## EXERCISE DIRECTIONS
Search the records for the string "edited" and copy every line in which it appears.

== RECORDS TO PROCESS ==

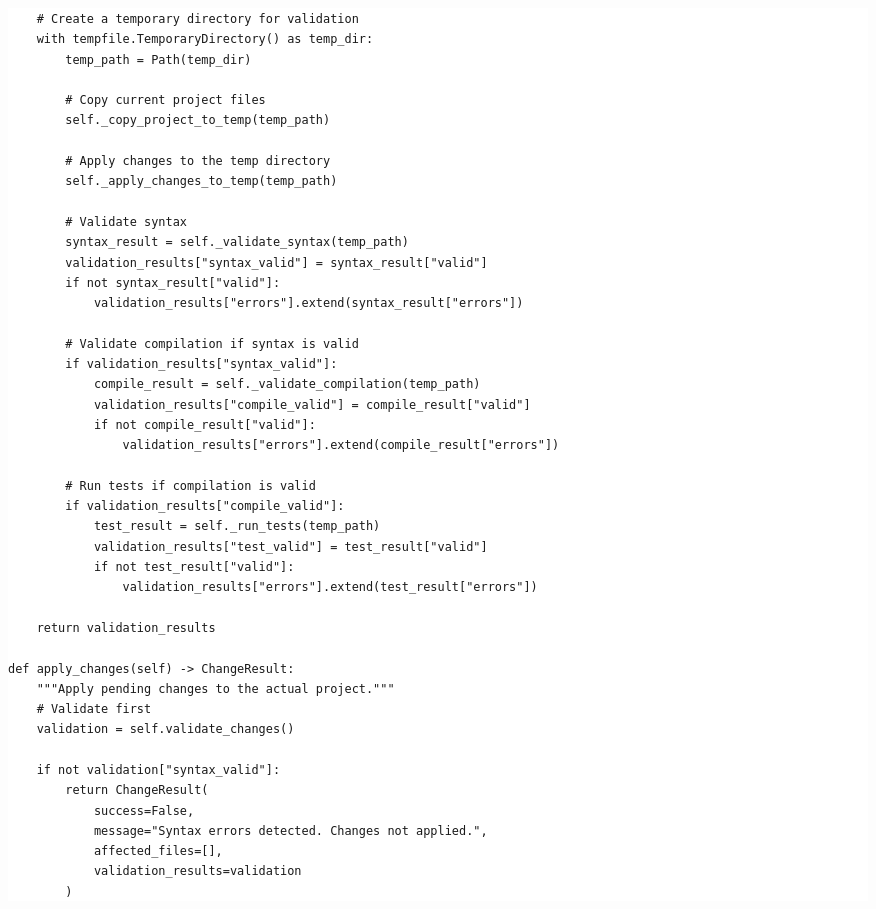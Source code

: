         # Create a temporary directory for validation
        with tempfile.TemporaryDirectory() as temp_dir:
            temp_path = Path(temp_dir)
            
            # Copy current project files
            self._copy_project_to_temp(temp_path)
            
            # Apply changes to the temp directory
            self._apply_changes_to_temp(temp_path)
            
            # Validate syntax
            syntax_result = self._validate_syntax(temp_path)
            validation_results["syntax_valid"] = syntax_result["valid"]
            if not syntax_result["valid"]:
                validation_results["errors"].extend(syntax_result["errors"])
            
            # Validate compilation if syntax is valid
            if validation_results["syntax_valid"]:
                compile_result = self._validate_compilation(temp_path)
                validation_results["compile_valid"] = compile_result["valid"]
                if not compile_result["valid"]:
                    validation_results["errors"].extend(compile_result["errors"])
            
            # Run tests if compilation is valid
            if validation_results["compile_valid"]:
                test_result = self._run_tests(temp_path)
                validation_results["test_valid"] = test_result["valid"]
                if not test_result["valid"]:
                    validation_results["errors"].extend(test_result["errors"])
        
        return validation_results
    
    def apply_changes(self) -> ChangeResult:
        """Apply pending changes to the actual project."""
        # Validate first
        validation = self.validate_changes()
        
        if not validation["syntax_valid"]:
            return ChangeResult(
                success=False,
                message="Syntax errors detected. Changes not applied.",
                affected_files=[],
                validation_results=validation
            )
        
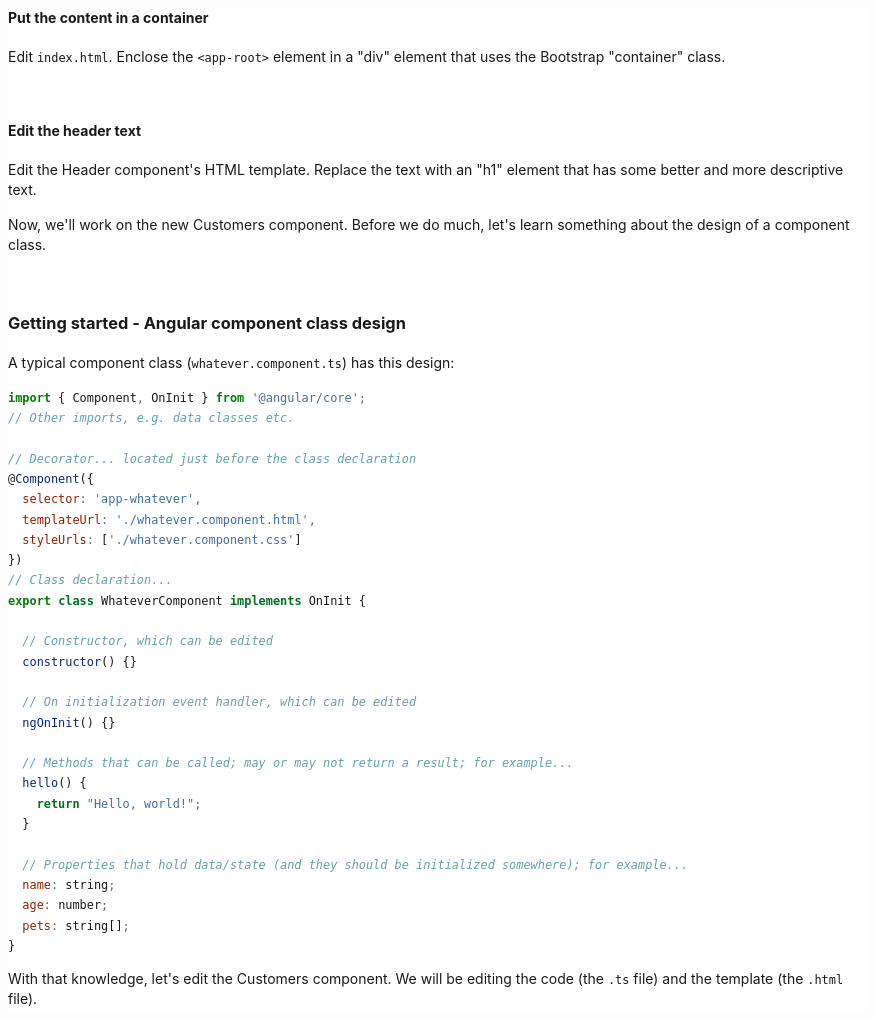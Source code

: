#### Put the content in a container

Edit `index.html`. Enclose the `<app-root>` element in a "div" element that uses the Bootstrap "container" class. 

<br>

#### Edit the header text

Edit the Header component's HTML template. Replace the text with an "h1" element that has some better and more descriptive text. 

Now, we'll work on the new Customers component. Before we do much, let's learn something about the design of a component class. 

<br>

### Getting started - Angular component class design

A typical component class (`whatever.component.ts`) has this design:

```js
import { Component, OnInit } from '@angular/core';
// Other imports, e.g. data classes etc. 

// Decorator... located just before the class declaration
@Component({
  selector: 'app-whatever',
  templateUrl: './whatever.component.html',
  styleUrls: ['./whatever.component.css']
})
// Class declaration...
export class WhateverComponent implements OnInit {

  // Constructor, which can be edited
  constructor() {}

  // On initialization event handler, which can be edited
  ngOnInit() {}

  // Methods that can be called; may or may not return a result; for example...
  hello() {
    return "Hello, world!";
  }

  // Properties that hold data/state (and they should be initialized somewhere); for example...
  name: string;
  age: number;
  pets: string[];
}
```

With that knowledge, let's edit the Customers component. We will be editing the code (the `.ts` file) and the template (the `.html` file). 
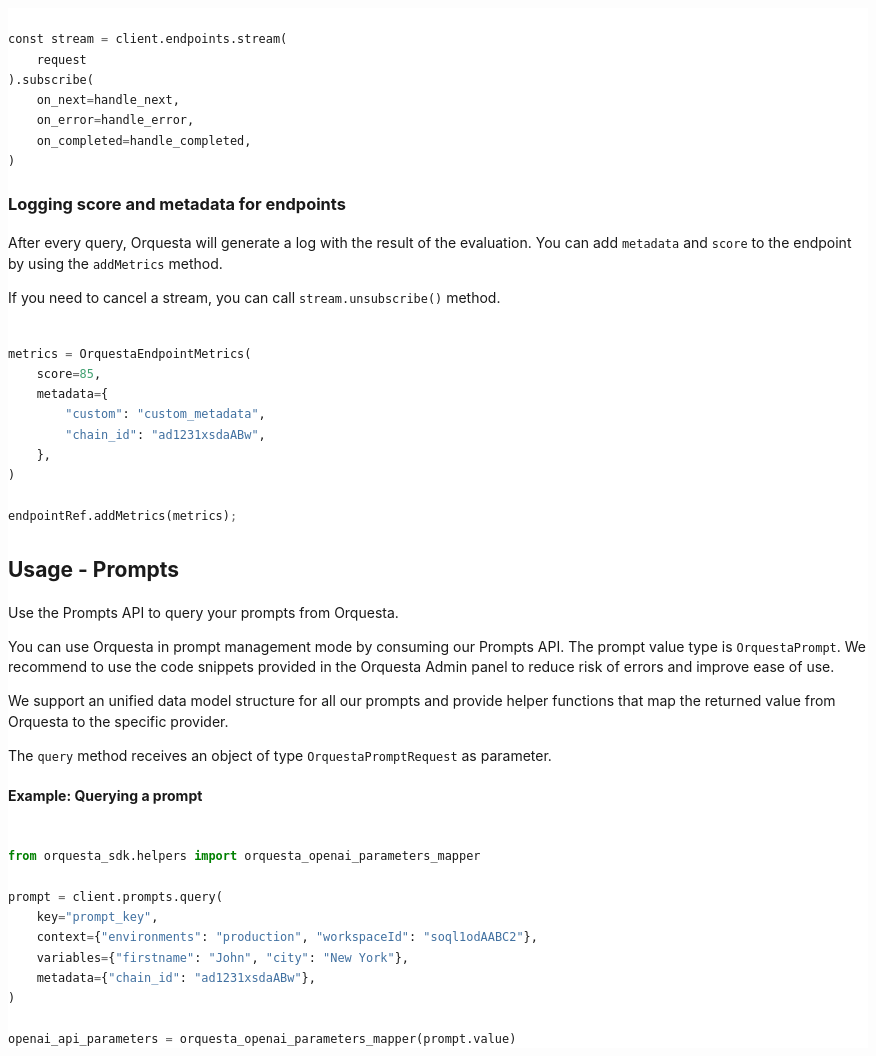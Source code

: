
 ```python

const stream = client.endpoints.stream(
    request
).subscribe(
    on_next=handle_next,
    on_error=handle_error,
    on_completed=handle_completed,
)

```

### Logging score and metadata for endpoints

After every query, Orquesta will generate a log with the result of the evaluation. You can add `metadata` and `score` to the endpoint by using the `addMetrics` method.

If you need to cancel a stream, you can call `stream.unsubscribe()` method.

```python

metrics = OrquestaEndpointMetrics(
    score=85,
    metadata={
        "custom": "custom_metadata",
        "chain_id": "ad1231xsdaABw",
    },
)

endpointRef.addMetrics(metrics);
```

## Usage - Prompts

<div id="usage"/>

Use the Prompts API to query your prompts from Orquesta.

You can use Orquesta in prompt management mode by consuming our Prompts API. The prompt value type is `OrquestaPrompt`. We recommend to use the code snippets provided in the Orquesta Admin panel to reduce risk of errors and improve ease of use.

We support an unified data model structure for all our prompts and provide helper functions that map the returned value from Orquesta to the specific provider.

The `query` method receives an object of type `OrquestaPromptRequest` as parameter.

#### Example: Querying a prompt

```python

from orquesta_sdk.helpers import orquesta_openai_parameters_mapper

prompt = client.prompts.query(
    key="prompt_key",
    context={"environments": "production", "workspaceId": "soql1odAABC2"},
    variables={"firstname": "John", "city": "New York"},
    metadata={"chain_id": "ad1231xsdaABw"},
)

openai_api_parameters = orquesta_openai_parameters_mapper(prompt.value)
```
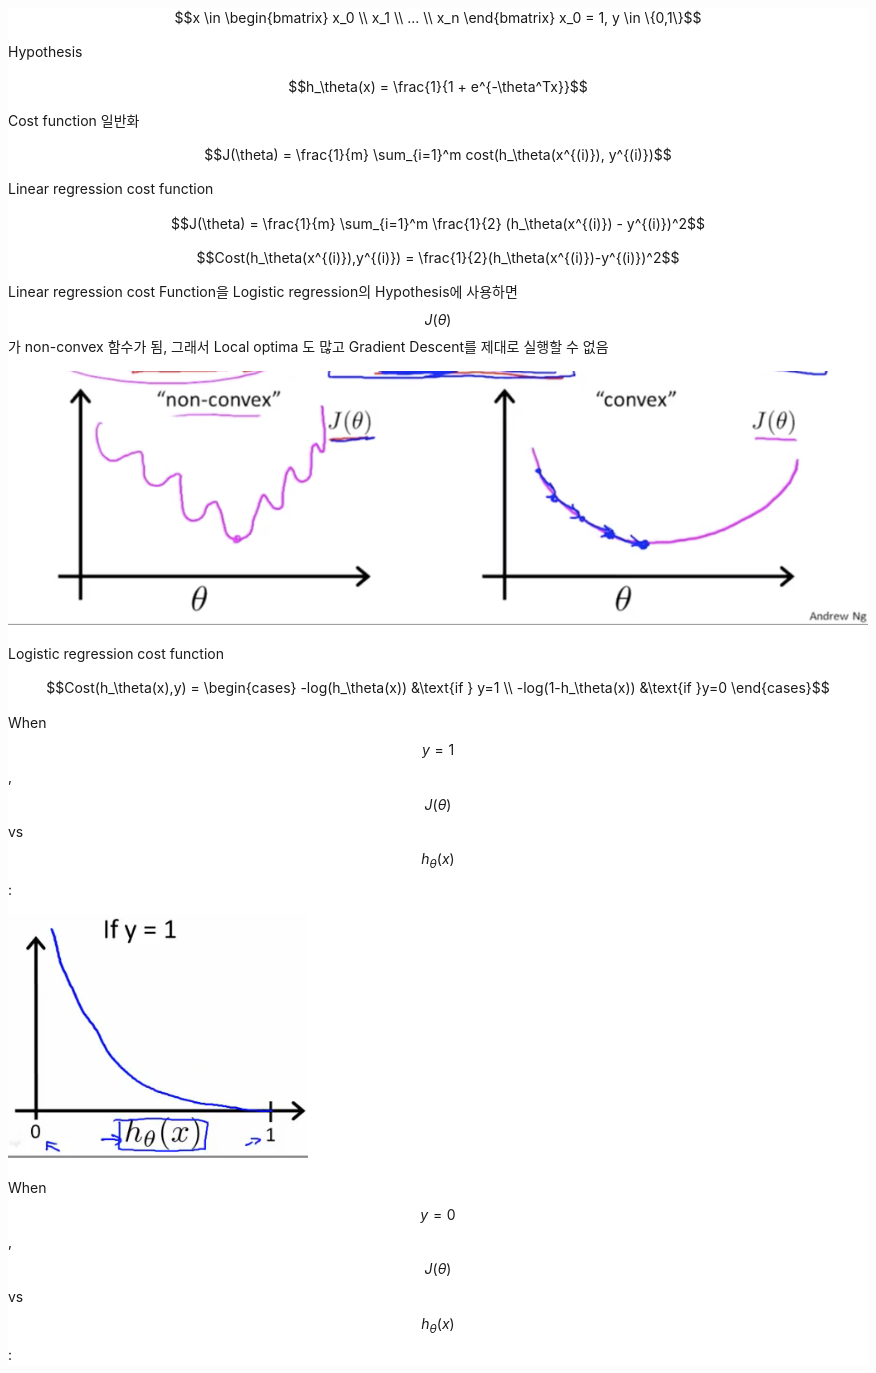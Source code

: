 $$x \in \begin{bmatrix} x_0 \\ x_1 \\ ... \\ x_n \end{bmatrix} x_0 = 1, y \in \{0,1\}$$

Hypothesis

$$h_\theta(x) = \frac{1}{1 + e^{-\theta^Tx}}$$

Cost function 일반화

$$J(\theta) = \frac{1}{m} \sum_{i=1}^m cost(h_\theta(x^{(i)}), y^{(i)})$$

Linear regression cost function

$$J(\theta) = \frac{1}{m} \sum_{i=1}^m \frac{1}{2} (h_\theta(x^{(i)}) - y^{(i)})^2$$

$$Cost(h_\theta(x^{(i)}),y^{(i)}) = \frac{1}{2}(h_\theta(x^{(i)})-y^{(i)})^2$$

Linear regression cost Function을 Logistic regression의 Hypothesis에 사용하면 $$J(\theta)$$가 non-convex 함수가 됨, 그래서 Local optima 도 많고 Gradient Descent를 제대로 실행할 수 없음

![non-convex.png](/assets/img/2019-06-12-cs229a-week3/non-convex.png)

Logistic regression cost function

$$Cost(h_\theta(x),y) = \begin{cases} -log(h_\theta(x)) &\text{if } y=1 \\ -log(1-h_\theta(x)) &\text{if }y=0 \end{cases}$$

When $$y = 1$$, $$J(\theta)$$ vs $$h_\theta(x)$$:

![logistic-cost-function-left.png](/assets/img/2019-06-12-cs229a-week3/logistic-cost-function-left.png)

When $$y = 0$$, $$J(\theta)$$ vs $$h_\theta(x)$$:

===

## RESULT OF THE EXERCISE
  // Constructor, which can be edited
  // On initialization event handler, which can be edited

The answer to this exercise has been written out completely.